Omniprésence et hyperdistribution des contenus

En 2026, l’exclusivité de diffusion sur un seul canal est dépassée. Le contenu audio se doit de vivre partout : en radio broadcast, en replay, en webradio, podcasts et aussi sur les plateformes de streaming. « Le contenu ne se limite plus à un seul canal : il vit partout, tout le temps, sous sa forme originale mais aussi à travers une multitude de dérivés », constate Biggie dans son Trendbook 2026. « L’omniprésence devient la nouvelle norme », observe encore l’agence en citant l’exemple du podcast Couch de l’influenceuse Lena Situations qui « brise les codes en s’installant simultanément sur Spotify, YouTube et Disney+ ». « L’hyperdistribution des contenus devient la norme, confirme Clément Berthet. Un éditeur radio comme NRJ se doit d’être présent aussi bien sur des plateformes de streaming audio mais aussi vidéo. »

Réancrer le digital dans le monde réel

Le digital ne peut être le seul levier de développement de l’audio, observent les spécialistes, il doit s’appuyer sur des événements physiques réinventés. « Le digital ne peut plus se suffire à lui-même, estime l’agence Biggie. Dans un monde dominé par le digital, le besoin de vivre des expériences réelles se fait sentir plus que jamais. Les fans veulent se déplacer, rencontrer, acheter, célébrer : l’engagement s’étend désormais au-delà des écrans. » Erwan Lohezic, directeur général de Biggie France, insiste sur l’importance « d’associer l’expérience digitale à des événements dans la vraie vie pour constituer des communautés physiques à l’instar des communautés sociales et recréer une culture commune ainsi que de l’émotion. »

Une analyse partagée par Stéphane Villard, associé, responsable Technologies, Médias et Télécommunication chez Deloitte, qui observe que l’économie de l’audio s’appuie plus que jamais sur les événements physiques et que la « très bonne dynamique du spectacle vivant » participe au rétablissement de la bonne santé économique de l’industrie musicale. On voit ainsi des géants de l’événementiel comme Live Nation nouer des collaborations avec des créateurs de podcasts.

IA, vers l’ultra-personnalisation

Sur le plan publicitaire, l’intelligence artificielle offre des perspectives de ciblage ultra-personnalisé. « Dans un univers audio digital de plus en plus massif et diversifié en termes de contenus, l’IA rend possible un ciblage contextuel », constate Nicolas Thorin, d’Audion. L’adtech spécialisée dans l’audio digital lance cette semaine sa solution Audion AI qui analyse « finement les contextes et les signaux de performance ».

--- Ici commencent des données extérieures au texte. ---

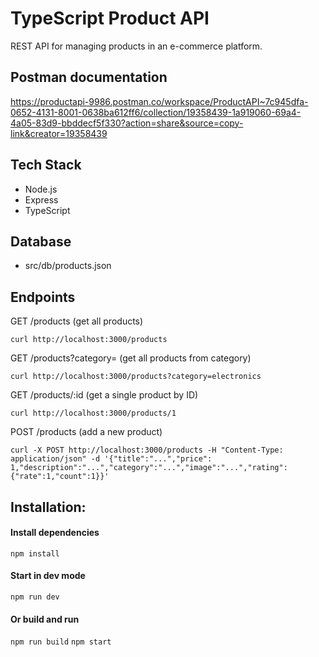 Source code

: # TypeScript Product API

REST API for managing products in an e-commerce platform.

## Postman documentation
https://productapi-9986.postman.co/workspace/ProductAPI~7c945dfa-0652-4131-8001-0638ba612ff6/collection/19358439-1a919060-69a4-4a05-83d9-bbddecf5f330?action=share&source=copy-link&creator=19358439

## Tech Stack
- Node.js
- Express
- TypeScript

## Database
- src/db/products.json

## Endpoints

GET /products (get all products)

`curl http://localhost:3000/products`

GET /products?category= (get all products from category)

`curl http://localhost:3000/products?category=electronics`

GET /products/:id (get a single product by ID)

`curl http://localhost:3000/products/1`

POST /products (add a new product)

`curl -X POST http://localhost:3000/products -H "Content-Type: application/json" -d '{"title":"...","price": 1,"description":"...","category":"...","image":"...","rating":{"rate":1,"count":1}}'`

## Installation:

#### Install dependencies
`npm install`

#### Start in dev mode
`npm run dev`

#### Or build and run
`npm run build`
`npm start`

Le ciblage ultra-personnalisé est attendu aussi par les régies radio historiques. « À terme, nous allons pouvoir adapter un message publicitaire à une personne donnée à un moment précis de sa vie », se réjouit Clément Berthet de NRJ Global.

À quand la mesure d’audience ?

Dans ce tableau qui peut sembler idyllique, une légère ombre flotte encore : l’absence de mesure unifiée de l’audience de l’ensemble des contenus audio. « Il faut fiabiliser la mesure d’audience », revendique Faiza Rabah, d’Omnicom. Si Médiamétrie a pris compte de l’enjeu, aucun comité cross media intégrant notamment les plateformes n’a encore été constitué, comme pour la vidéo, note la directrice marketing. En attendant, Omnicom, tout comme Havas et la plupart des grandes agences média, ont développé des outils internes pour comparer les scores des différents leviers audio digital, « mais cela n’est pas suffisant ni totalement satisfaisant pour nos clients », remarque Clémence Ridoux d’Havas Media Network.

En 2026, l’audio digital n’est plus un canal secondaire, c’est un média puissant et hybride. Les marques qui sauront naviguer entre la précision chirurgicale de l’IA et la chaleur de l’expérience humaine seront les grandes gagnantes de cette nouvelle ère sonore.